*** Opening Stored data ***
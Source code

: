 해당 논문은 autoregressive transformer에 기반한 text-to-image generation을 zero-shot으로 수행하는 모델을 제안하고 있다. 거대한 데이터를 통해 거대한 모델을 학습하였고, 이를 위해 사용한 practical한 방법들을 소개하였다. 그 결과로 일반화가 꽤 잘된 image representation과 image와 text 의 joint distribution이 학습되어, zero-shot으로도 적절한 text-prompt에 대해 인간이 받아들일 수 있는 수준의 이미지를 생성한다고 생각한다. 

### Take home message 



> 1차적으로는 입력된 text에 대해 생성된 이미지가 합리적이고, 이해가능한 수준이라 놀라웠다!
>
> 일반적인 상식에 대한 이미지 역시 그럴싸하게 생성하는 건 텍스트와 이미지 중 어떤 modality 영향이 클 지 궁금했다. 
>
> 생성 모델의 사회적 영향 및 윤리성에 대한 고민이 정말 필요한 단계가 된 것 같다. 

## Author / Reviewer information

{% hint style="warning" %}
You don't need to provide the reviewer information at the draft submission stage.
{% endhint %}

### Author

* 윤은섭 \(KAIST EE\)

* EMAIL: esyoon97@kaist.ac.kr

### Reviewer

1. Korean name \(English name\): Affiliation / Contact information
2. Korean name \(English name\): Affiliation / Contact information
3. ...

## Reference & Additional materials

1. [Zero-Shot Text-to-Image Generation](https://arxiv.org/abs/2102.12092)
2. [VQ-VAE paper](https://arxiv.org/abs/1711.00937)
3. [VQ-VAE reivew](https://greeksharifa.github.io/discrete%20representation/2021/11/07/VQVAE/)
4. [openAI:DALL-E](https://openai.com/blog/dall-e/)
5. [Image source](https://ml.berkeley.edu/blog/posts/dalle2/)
*** Closing Stored data ***
Find the line with "2. Korean name" in the listing above, then write out that line and each remaining line exactly, with no other text.

2. Korean name \(English name\): Affiliation / Contact information
3. ...

## Reference & Additional materials

1. [Zero-Shot Text-to-Image Generation](https://arxiv.org/abs/2102.12092)
2. [VQ-VAE paper](https://arxiv.org/abs/1711.00937)
3. [VQ-VAE reivew](https://greeksharifa.github.io/discrete%20representation/2021/11/07/VQVAE/)
4. [openAI:DALL-E](https://openai.com/blog/dall-e/)
5. [Image source](https://ml.berkeley.edu/blog/posts/dalle2/)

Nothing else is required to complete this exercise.